The ugly truth of any means to connect people being a “*de facto* good” is that it’s a de facto good across centuries of communication, with each one coming at some level of sacrifice to privacy. And that, I believe is one of the main points of this story’s newsworthiness.
Beyond the difference of perception between the company’s downplaying of its platform’s risks publicly and the internal acknowledgement in this memo (which in my opinion isn’t really a big deal - but just a company’s employees talking amongst themselves, like every company (yes, including Buzzfeed News) does), Facebook has had a bad week in the realm of privacy.
You may have watched Channel 4’s investigative pieces about Cambridge Analytica, and the use of a quiz-based application to retrieve significant amounts of data on 50 million people, which was used for impactful paid promotion during the 2016 presidential campaign.
This story has brought the ever-dwindling sense of privacy on Facebook into the public spotlight - causing a rightful outrage towards these nefarious practices and most probably making this memo newsworthy.
However, once again, it’s another ugly truth about Facebook that we all kind of knew was happening. I certainly did with nearly 10 years of social media marketing employment under my belt, and so did friends & family around me.
While the crux of the story was Cambridge Analytica violating election & privacy laws with this bulk data purchase, the emotional hook for many was discovering the somewhat frightening levels of content targeting which are possible on the platform (something I’ve spoken at length about on this blog).
Advertising on the platform has been an open secret for years, as has the impacts (both positive and negative) of this vast-reaching social media platform. But as is the same with any product of communication, the world looked past its flaws and boring the ugly truths.
This is not news. But the future of data privacy that we, as a species are willing to accept and how vocal we are about it, will be. Watch this space.
June 18, 2016
We talk about the good and the bad of our work often. I want to talk about the ugly.
We connect people.
That can be good if they make it positive. Maybe someone finds love. Maybe it even saves the life of someone on the brink of suicide.
So we connect more people
That can be bad if they make it negative. Maybe it costs a life by exposing someone to bullies. Maybe someone dies in a terrorist attack coordinated on our tools.
And still we connect people.
The ugly truth is that we believe in connecting people so deeply that anything that allows us to connect more people more often is *de facto* good. It is perhaps the only area where the metrics do tell the true story as far as we are concerned.
That isn’t something we are doing for ourselves. Or for our stock price (ha!). It is literally just what we do. We connect people. Period.
That’s why all the work we do in growth is justified. All the questionable contact importing practices. All the subtle language that helps people stay searchable by friends. All of the work we do to bring more communication in. The work we will likely have to do in China some day. All of it.
The natural state of the world is not connected. It is not unified. It is fragmented by borders, languages, and increasingly by different products. The best products don’t win. The ones everyone use win.
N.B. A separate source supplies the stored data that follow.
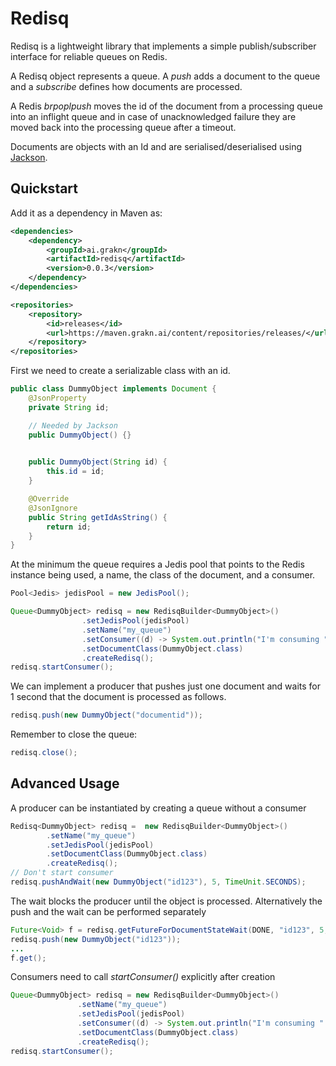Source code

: # Redisq

Redisq is a lightweight library that implements a simple publish/subscriber interface for reliable queues on Redis.

A Redisq object represents a queue. A _push_ adds a document to the queue and a _subscribe_ defines how documents are processed.

A Redis _brpoplpush_ moves the id of the document from a processing queue into an inflight queue and in case of unacknowledged failure
they are moved back into the processing queue after a timeout.

Documents are objects with an Id and are serialised/deserialised using [Jackson](https://github.com/FasterXML/jackson).


## Quickstart

Add it as a dependency in Maven as:

```xml
<dependencies>
    <dependency>
        <groupId>ai.grakn</groupId>
        <artifactId>redisq</artifactId>
        <version>0.0.3</version>
    </dependency> 
</dependencies>

<repositories>
    <repository>
        <id>releases</id>
        <url>https://maven.grakn.ai/content/repositories/releases/</url>
    </repository>
</repositories>
```


First we need to create a serializable class with an id.

```java
public class DummyObject implements Document {
    @JsonProperty
    private String id;

    // Needed by Jackson
    public DummyObject() {}
    

    public DummyObject(String id) {
        this.id = id;
    }

    @Override
    @JsonIgnore
    public String getIdAsString() {
        return id;
    }
}
```

At the minimum the queue requires a Jedis pool that points to the Redis instance being used,
a name, the class of the document, and a consumer.

```java
Pool<Jedis> jedisPool = new JedisPool();

Queue<DummyObject> redisq = new RedisqBuilder<DummyObject>()
                .setJedisPool(jedisPool)
                .setName("my_queue")
                .setConsumer((d) -> System.out.println("I'm consuming " + d.getIdAsString()))
                .setDocumentClass(DummyObject.class)
                .createRedisq();
redisq.startConsumer();
```

We can implement a producer that pushes just one document and waits for 1 second that the document is
processed as follows.

```java
redisq.push(new DummyObject("documentid"));
```

Remember to close the queue:

```java
redisq.close();
```

## Advanced Usage

A producer can be instantiated by creating a queue without a consumer

```java
Redisq<DummyObject> redisq =  new RedisqBuilder<DummyObject>()
        .setName("my_queue")
        .setJedisPool(jedisPool)
        .setDocumentClass(DummyObject.class)
        .createRedisq();
// Don't start consumer
redisq.pushAndWait(new DummyObject("id123"), 5, TimeUnit.SECONDS);
```

The wait blocks the producer until the object is processed. Alternatively the push and the wait
can be performed separately
```java
Future<Void> f = redisq.getFutureForDocumentStateWait(DONE, "id123", 5, TimeUnit.SECONDS);
redisq.push(new DummyObject("id123"));
...
f.get();

```

Consumers need to call _startConsumer()_ explicitly after creation
 
 ```java
Queue<DummyObject> redisq = new RedisqBuilder<DummyObject>()
                .setName("my_queue")
                .setJedisPool(jedisPool)
                .setConsumer((d) -> System.out.println("I'm consuming " + d.getIdAsString()))
                .setDocumentClass(DummyObject.class)
                .createRedisq();
redisq.startConsumer();
```
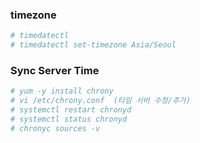
### timezone
```sh
# timedatectl
# timedatectl set-timezone Asia/Seoul
```
### Sync Server Time
```sh
# yum -y install chrony
# vi /etc/chrony.conf  (타임 서버 수정/추가)
# systemctl restart chronyd
# systemctl status chronyd
# chronyc sources -v
```
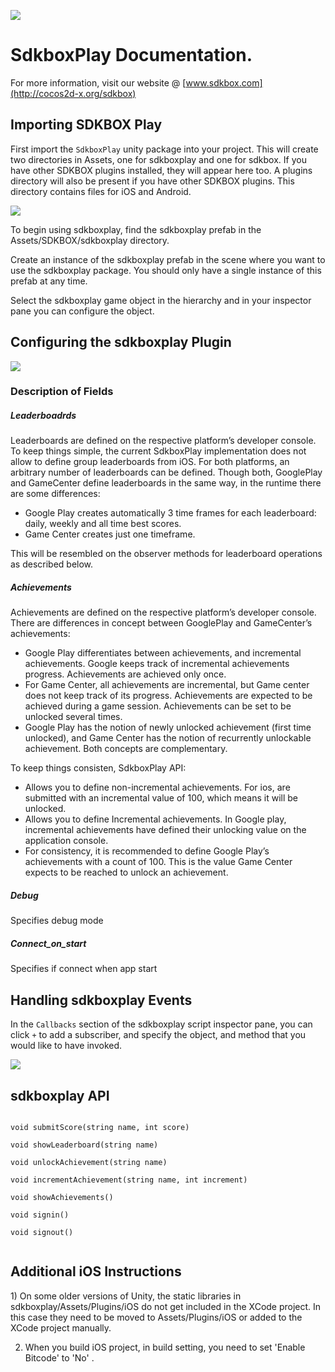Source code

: ![](SDKBOX_logo.png)

<h1>SdkboxPlay Documentation.</h1>

For more information, visit our website @ [www.sdkbox.com](http://cocos2d-x.org/sdkbox)

<h2>Importing SDKBOX Play</h2>

First import the ```SdkboxPlay``` unity package into your project. This will create two directories in Assets, one for sdkboxplay and one for sdkbox. If you have other SDKBOX plugins installed, they will appear here too. A plugins directory will also be present if you have other SDKBOX plugins. This directory contains files for iOS and Android.

![](sdkbox_play_folders.png)

To begin using sdkboxplay, find the sdkboxplay prefab in the Assets/SDKBOX/sdkboxplay directory.

Create an instance of the sdkboxplay prefab in the scene where you want to use the sdkboxplay package. You should only have a single instance of this prefab at any time.

Select the sdkboxplay game object in the hierarchy and in your inspector pane you can configure the object.

<h2>Configuring the sdkboxplay Plugin</h2>

![](sdkbox_play_settings.png)

<h3>Description of Fields</h3>

<h5>Leaderboadrds</h5>

Leaderboards are defined on the respective platform’s developer console. To keep things simple, the current SdkboxPlay implementation does not allow to define group leaderboards from iOS. For both platforms, an arbitrary number of leaderboards can be defined. Though both, GooglePlay and GameCenter define leaderboards in the same way, in the runtime there are some differences:

+ Google Play creates automatically 3 time frames for each leaderboard: daily, weekly and all time best scores.
+ Game Center creates just one timeframe.

This will be resembled on the observer methods for leaderboard operations as described below.

<h5>Achievements</h5>

Achievements are defined on the respective platform’s developer console.
There are differences in concept between GooglePlay and GameCenter’s achievements:

+ Google Play differentiates between achievements, and incremental achievements. Google keeps track of incremental achievements progress. Achievements are achieved only once.
+ For Game Center, all achievements are incremental, but Game center does not keep track of its progress. Achievements are expected to be achieved during a game session. Achievements can be set to be unlocked several times.
+ Google Play has the notion of newly unlocked achievement (first time unlocked), and Game Center has the notion of recurrently unlockable achievement. Both concepts are complementary.

To keep things consisten, SdkboxPlay API:

+ Allows you to define non-incremental achievements. For ios, are submitted with an incremental value of 100, which means it will be unlocked.
+ Allows you to define Incremental achievements. In Google play, incremental achievements have defined their unlocking value on the application console. 
+ For consistency, it is recommended to define Google Play’s achievements with a count of 100. This is the value Game Center expects to be reached to unlock an achievement.

<h5>Debug</h5>

Specifies debug mode

<h5>Connect_on_start</h5>

Specifies if connect when app start

<h2>Handling sdkboxplay Events</h2>

In the ```Callbacks``` section of the sdkboxplay script inspector pane, you can click ```+``` to add a subscriber, and specify the object, and method that you would like to have invoked.

![](sdkbox_play_callbacks.png)

<h2>sdkboxplay API</h2>

```

void submitScore(string name, int score)

void showLeaderboard(string name)

void unlockAchievement(string name)

void incrementAchievement(string name, int increment)

void showAchievements()

void signin()

void signout()
		
```

<h2>Additional iOS Instructions</h2>
1) On some older versions of Unity, the static libraries in sdkboxplay/Assets/Plugins/iOS do not get included in the XCode project. In this case they need to be moved to Assets/Plugins/iOS or added to the XCode project manually.

2) When you build iOS project, in build setting, you need to set 'Enable Bitcode' to 'No' .
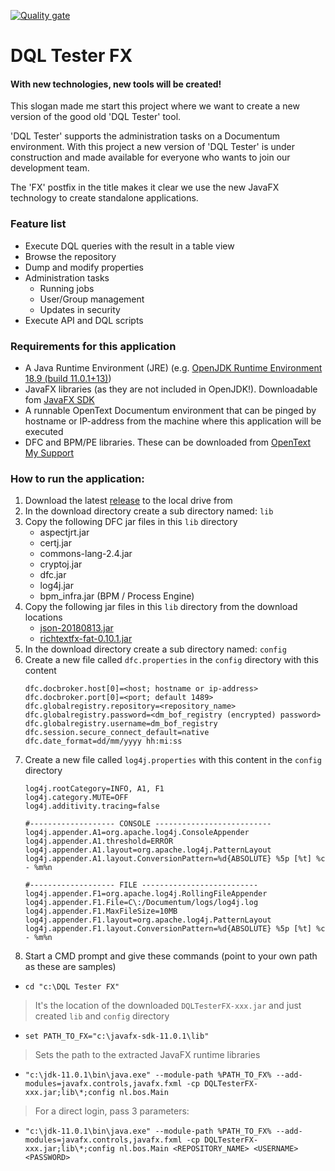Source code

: [![Quality gate](https://sonarcloud.io/api/project_badges/quality_gate?project=HetBenkt_DQL-Tester-FX)](https://sonarcloud.io/dashboard?id=HetBenkt_DQL-Tester-FX)

# DQL Tester FX
#### With new technologies, new tools will be created!
This slogan made me start this project where we want to create a new version of the good old 'DQL Tester' tool.

'DQL Tester' supports the administration tasks on a Documentum environment. With this project a new version of 'DQL Tester' is under construction and made available for everyone who wants to join our development team.

The 'FX' postfix in the title makes it clear we use the new JavaFX technology to create standalone applications. 

### Feature list
* Execute DQL queries with the result in a table view
* Browse the repository
* Dump and modify properties
* Administration tasks
    * Running jobs
    * User/Group management
    * Updates in security
* Execute API and DQL scripts
     

### Requirements for this application
* A Java Runtime Environment (JRE) (e.g. [OpenJDK Runtime Environment 18.9 (build 11.0.1+13)](https://jdk.java.net/))
* JavaFX libraries (as they are not included in OpenJDK!). Downloadable fom [JavaFX SDK](https://gluonhq.com/products/javafx/)
* A runnable OpenText Documentum environment that can be pinged by hostname or IP-address from the machine where this application will be executed
* DFC and BPM/PE libraries. These can be downloaded from [OpenText My Support](https://mysupport.opentext.com)

### How to run the application:
1. Download the latest [release](https://github.com/HetBenkt/DQL-Tester-FX/releases) to the local drive from
2. In the download directory create a sub directory named: `lib`
3. Copy the following DFC jar files in this `lib` directory
    * aspectjrt.jar
    * certj.jar
    * commons-lang-2.4.jar
    * cryptoj.jar
    * dfc.jar
    * log4j.jar
    * bpm_infra.jar (BPM / Process Engine)
4. Copy the following jar files in this `lib` directory from the download locations
    * [json-20180813.jar](http://central.maven.org/maven2/org/json/json/20180813/json-20180813.jar)
    * [richtextfx-fat-0.10.1.jar](https://github.com/FXMisc/RichTextFX/releases/download/v0.10.1/richtextfx-fat-0.10.1.jar)    
5. In the download directory create a sub directory named: `config`
6. Create a new file called `dfc.properties` in the `config` directory with this content
    ```
    dfc.docbroker.host[0]=<host; hostname or ip-address>
    dfc.docbroker.port[0]=<port; default 1489>
    dfc.globalregistry.repository=<repository_name>
    dfc.globalregistry.password=<dm_bof_registry (encrypted) password>
    dfc.globalregistry.username=dm_bof_registry
    dfc.session.secure_connect_default=native
    dfc.date_format=dd/mm/yyyy hh:mi:ss
    ```
7. Create a new file called `log4j.properties` with this content in the `config` directory
    ```
    log4j.rootCategory=INFO, A1, F1
    log4j.category.MUTE=OFF
    log4j.additivity.tracing=false
    
    #------------------- CONSOLE --------------------------
    log4j.appender.A1=org.apache.log4j.ConsoleAppender
    log4j.appender.A1.threshold=ERROR
    log4j.appender.A1.layout=org.apache.log4j.PatternLayout
    log4j.appender.A1.layout.ConversionPattern=%d{ABSOLUTE} %5p [%t] %c - %m%n
    
    #------------------- FILE --------------------------
    log4j.appender.F1=org.apache.log4j.RollingFileAppender
    log4j.appender.F1.File=C\:/Documentum/logs/log4j.log
    log4j.appender.F1.MaxFileSize=10MB
    log4j.appender.F1.layout=org.apache.log4j.PatternLayout
    log4j.appender.F1.layout.ConversionPattern=%d{ABSOLUTE} %5p [%t] %c - %m%n
    ```
9. Start a CMD prompt and give these commands (point to your own path as these are samples)
* `cd "c:\DQL Tester FX"`
>It's the location of the downloaded `DQLTesterFX-xxx.jar` and just created `lib` and `config` directory
* `set PATH_TO_FX="c:\javafx-sdk-11.0.1\lib"`
>Sets the path to the extracted JavaFX runtime libraries
* `"c:\jdk-11.0.1\bin\java.exe" --module-path %PATH_TO_FX% --add-modules=javafx.controls,javafx.fxml -cp DQLTesterFX-xxx.jar;lib\*;config nl.bos.Main`
>For a direct login, pass 3 parameters: 
* `"c:\jdk-11.0.1\bin\java.exe" --module-path %PATH_TO_FX% --add-modules=javafx.controls,javafx.fxml -cp DQLTesterFX-xxx.jar;lib\*;config nl.bos.Main <REPOSITORY_NAME> <USERNAME> <PASSWORD>`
I know a lot of people don’t want to hear this. Most of us have the luxury of working in the warm glow of building products consumers love. But make no mistake, growth tactics are how we got here. If you joined the company because it is doing great work, that’s why we get to do that great work. We do have great products but we still wouldn’t be half our size without pushing the envelope on growth. Nothing makes Facebook as valuable as having your friends on it, and no product decisions have gotten as many friends on as the ones made in growth. Not photo tagging. Not news feed. Not messenger. Nothing.
In almost all of our work, we have to answer hard questions about what we believe. We have to justify the metrics and make sure they aren’t losing out on a bigger picture. But connecting people. That’s our imperative. Because that’s what we do. We connect people.